-- Records supplied follows --

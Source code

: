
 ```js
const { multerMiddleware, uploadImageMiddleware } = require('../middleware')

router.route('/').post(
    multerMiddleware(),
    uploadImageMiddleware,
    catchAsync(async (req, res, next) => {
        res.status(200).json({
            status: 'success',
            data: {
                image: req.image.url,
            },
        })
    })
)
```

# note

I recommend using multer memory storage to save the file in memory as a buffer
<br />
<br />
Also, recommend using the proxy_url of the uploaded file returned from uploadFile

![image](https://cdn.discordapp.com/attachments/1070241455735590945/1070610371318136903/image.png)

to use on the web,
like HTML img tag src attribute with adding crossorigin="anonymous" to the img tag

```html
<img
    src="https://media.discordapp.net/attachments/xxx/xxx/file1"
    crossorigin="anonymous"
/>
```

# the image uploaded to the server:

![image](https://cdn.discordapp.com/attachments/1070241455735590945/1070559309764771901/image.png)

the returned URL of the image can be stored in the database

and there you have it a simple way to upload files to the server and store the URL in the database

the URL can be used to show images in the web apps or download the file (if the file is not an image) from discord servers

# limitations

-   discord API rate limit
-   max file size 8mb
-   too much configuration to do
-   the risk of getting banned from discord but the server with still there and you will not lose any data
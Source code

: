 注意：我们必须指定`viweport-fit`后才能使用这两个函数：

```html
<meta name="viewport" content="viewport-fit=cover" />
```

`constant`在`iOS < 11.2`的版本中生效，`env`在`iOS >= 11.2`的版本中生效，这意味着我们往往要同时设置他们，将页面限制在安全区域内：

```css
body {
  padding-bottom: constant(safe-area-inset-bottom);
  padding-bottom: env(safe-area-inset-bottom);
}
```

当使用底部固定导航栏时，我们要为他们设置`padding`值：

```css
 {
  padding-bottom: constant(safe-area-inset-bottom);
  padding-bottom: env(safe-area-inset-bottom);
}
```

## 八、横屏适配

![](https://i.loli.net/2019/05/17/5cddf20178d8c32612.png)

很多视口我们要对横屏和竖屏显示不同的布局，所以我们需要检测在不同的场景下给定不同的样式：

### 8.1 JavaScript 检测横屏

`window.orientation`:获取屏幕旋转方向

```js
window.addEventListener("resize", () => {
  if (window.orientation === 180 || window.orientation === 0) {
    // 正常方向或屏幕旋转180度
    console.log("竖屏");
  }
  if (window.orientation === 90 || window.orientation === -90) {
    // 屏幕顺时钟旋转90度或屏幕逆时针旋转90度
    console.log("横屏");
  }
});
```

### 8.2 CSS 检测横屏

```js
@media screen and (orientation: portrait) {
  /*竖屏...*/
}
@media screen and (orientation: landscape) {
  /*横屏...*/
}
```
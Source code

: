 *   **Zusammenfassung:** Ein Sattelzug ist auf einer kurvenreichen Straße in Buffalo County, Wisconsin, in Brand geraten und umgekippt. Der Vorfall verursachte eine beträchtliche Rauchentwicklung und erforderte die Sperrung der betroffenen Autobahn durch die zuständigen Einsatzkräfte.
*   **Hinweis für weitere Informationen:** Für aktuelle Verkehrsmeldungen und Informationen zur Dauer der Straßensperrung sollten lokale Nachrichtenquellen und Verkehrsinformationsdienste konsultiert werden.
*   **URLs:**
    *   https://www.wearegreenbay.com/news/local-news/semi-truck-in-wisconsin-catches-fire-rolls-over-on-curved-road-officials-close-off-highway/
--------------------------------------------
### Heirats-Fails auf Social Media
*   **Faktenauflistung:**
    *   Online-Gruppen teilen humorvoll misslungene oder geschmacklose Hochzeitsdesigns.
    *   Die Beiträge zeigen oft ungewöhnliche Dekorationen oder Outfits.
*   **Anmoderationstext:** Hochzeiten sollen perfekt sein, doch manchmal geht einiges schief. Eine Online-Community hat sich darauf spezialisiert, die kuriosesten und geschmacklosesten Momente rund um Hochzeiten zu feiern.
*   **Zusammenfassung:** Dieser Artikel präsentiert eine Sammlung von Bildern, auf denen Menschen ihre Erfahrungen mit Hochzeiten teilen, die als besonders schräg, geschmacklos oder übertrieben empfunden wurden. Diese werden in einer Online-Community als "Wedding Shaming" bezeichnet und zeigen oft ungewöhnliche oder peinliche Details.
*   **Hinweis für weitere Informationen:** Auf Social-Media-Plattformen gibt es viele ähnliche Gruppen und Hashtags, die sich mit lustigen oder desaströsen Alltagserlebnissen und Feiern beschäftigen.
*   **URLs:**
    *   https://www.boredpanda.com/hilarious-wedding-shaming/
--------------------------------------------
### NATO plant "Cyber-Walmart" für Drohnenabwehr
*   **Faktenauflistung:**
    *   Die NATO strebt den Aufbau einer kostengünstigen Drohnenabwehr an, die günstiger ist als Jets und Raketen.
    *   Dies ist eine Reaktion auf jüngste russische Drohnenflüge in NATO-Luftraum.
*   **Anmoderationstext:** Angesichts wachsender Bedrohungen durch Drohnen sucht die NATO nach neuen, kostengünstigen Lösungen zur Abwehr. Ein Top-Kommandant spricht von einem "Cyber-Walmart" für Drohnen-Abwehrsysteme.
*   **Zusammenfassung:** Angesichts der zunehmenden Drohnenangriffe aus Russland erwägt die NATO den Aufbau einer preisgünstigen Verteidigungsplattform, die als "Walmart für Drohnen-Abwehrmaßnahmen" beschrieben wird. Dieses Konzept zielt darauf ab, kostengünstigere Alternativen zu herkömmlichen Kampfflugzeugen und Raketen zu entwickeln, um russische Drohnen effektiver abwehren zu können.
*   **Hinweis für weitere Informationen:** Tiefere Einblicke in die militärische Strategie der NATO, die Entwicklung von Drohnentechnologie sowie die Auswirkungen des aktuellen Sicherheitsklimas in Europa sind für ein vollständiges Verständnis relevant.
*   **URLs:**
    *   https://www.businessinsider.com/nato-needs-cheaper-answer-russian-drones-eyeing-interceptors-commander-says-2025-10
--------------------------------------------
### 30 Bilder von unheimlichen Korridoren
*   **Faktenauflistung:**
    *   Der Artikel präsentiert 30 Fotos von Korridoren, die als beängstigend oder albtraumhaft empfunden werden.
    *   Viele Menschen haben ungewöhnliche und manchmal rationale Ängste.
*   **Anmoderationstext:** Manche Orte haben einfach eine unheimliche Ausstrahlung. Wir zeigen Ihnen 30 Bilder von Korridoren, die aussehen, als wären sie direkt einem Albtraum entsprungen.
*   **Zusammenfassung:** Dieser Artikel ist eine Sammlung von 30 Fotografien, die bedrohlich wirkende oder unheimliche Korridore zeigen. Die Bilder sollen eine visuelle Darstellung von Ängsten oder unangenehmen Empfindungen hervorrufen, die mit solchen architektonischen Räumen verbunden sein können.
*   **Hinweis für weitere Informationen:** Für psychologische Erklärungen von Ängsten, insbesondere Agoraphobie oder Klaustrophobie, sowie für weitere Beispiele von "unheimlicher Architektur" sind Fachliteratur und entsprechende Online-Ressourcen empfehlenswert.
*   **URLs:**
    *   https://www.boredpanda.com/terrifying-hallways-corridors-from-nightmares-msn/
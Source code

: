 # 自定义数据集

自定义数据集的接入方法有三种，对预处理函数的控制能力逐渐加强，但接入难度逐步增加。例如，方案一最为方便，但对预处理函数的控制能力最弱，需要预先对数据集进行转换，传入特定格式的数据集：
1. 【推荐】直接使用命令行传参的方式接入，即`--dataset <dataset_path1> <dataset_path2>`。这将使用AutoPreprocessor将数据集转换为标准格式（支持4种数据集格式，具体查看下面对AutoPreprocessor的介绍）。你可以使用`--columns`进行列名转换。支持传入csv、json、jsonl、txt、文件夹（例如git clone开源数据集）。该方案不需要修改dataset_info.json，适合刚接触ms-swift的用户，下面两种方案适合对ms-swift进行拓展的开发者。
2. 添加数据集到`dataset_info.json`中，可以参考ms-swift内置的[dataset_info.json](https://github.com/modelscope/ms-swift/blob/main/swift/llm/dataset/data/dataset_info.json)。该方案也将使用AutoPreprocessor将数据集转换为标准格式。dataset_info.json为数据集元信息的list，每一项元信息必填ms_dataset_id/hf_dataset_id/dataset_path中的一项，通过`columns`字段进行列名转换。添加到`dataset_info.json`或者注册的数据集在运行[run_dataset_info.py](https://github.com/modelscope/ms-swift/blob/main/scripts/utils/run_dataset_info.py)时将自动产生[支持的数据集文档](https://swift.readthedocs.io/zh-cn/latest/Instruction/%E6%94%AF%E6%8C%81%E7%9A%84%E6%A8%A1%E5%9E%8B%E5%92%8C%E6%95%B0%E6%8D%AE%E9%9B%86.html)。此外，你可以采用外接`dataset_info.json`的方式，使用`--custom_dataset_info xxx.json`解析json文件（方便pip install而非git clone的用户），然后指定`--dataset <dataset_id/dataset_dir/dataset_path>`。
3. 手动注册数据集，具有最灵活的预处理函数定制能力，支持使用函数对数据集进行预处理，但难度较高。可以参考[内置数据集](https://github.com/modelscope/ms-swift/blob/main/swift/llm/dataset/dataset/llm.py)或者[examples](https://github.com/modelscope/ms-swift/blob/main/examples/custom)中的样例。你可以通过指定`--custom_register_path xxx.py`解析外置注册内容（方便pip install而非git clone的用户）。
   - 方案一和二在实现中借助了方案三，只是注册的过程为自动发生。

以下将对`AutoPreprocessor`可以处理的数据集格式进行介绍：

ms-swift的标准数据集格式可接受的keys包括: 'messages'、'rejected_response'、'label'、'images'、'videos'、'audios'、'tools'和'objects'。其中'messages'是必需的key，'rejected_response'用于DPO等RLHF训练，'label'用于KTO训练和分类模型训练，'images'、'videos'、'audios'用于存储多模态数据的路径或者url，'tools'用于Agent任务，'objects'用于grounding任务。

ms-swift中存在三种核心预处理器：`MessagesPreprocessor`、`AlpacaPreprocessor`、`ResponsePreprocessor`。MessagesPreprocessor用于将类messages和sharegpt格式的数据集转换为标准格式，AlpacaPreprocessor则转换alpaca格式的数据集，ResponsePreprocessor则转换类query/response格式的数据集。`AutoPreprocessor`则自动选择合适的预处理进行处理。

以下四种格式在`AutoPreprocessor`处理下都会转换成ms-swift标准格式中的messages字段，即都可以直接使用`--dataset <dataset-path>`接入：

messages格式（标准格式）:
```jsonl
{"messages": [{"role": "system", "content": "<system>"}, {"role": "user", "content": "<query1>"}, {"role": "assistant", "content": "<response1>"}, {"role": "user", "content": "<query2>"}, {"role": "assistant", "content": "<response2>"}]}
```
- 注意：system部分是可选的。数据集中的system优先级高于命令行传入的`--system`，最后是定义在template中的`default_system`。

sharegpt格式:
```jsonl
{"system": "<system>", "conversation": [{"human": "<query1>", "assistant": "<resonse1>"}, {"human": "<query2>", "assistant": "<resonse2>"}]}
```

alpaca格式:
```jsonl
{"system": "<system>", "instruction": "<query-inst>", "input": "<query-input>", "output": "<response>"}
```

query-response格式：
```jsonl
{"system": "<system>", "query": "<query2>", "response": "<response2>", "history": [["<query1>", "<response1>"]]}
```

-- Records supplied concluded --

- **Assignment**
Determine how many lines in the records include the string "Sammlung". Only that number should be given.

- **Response area**
2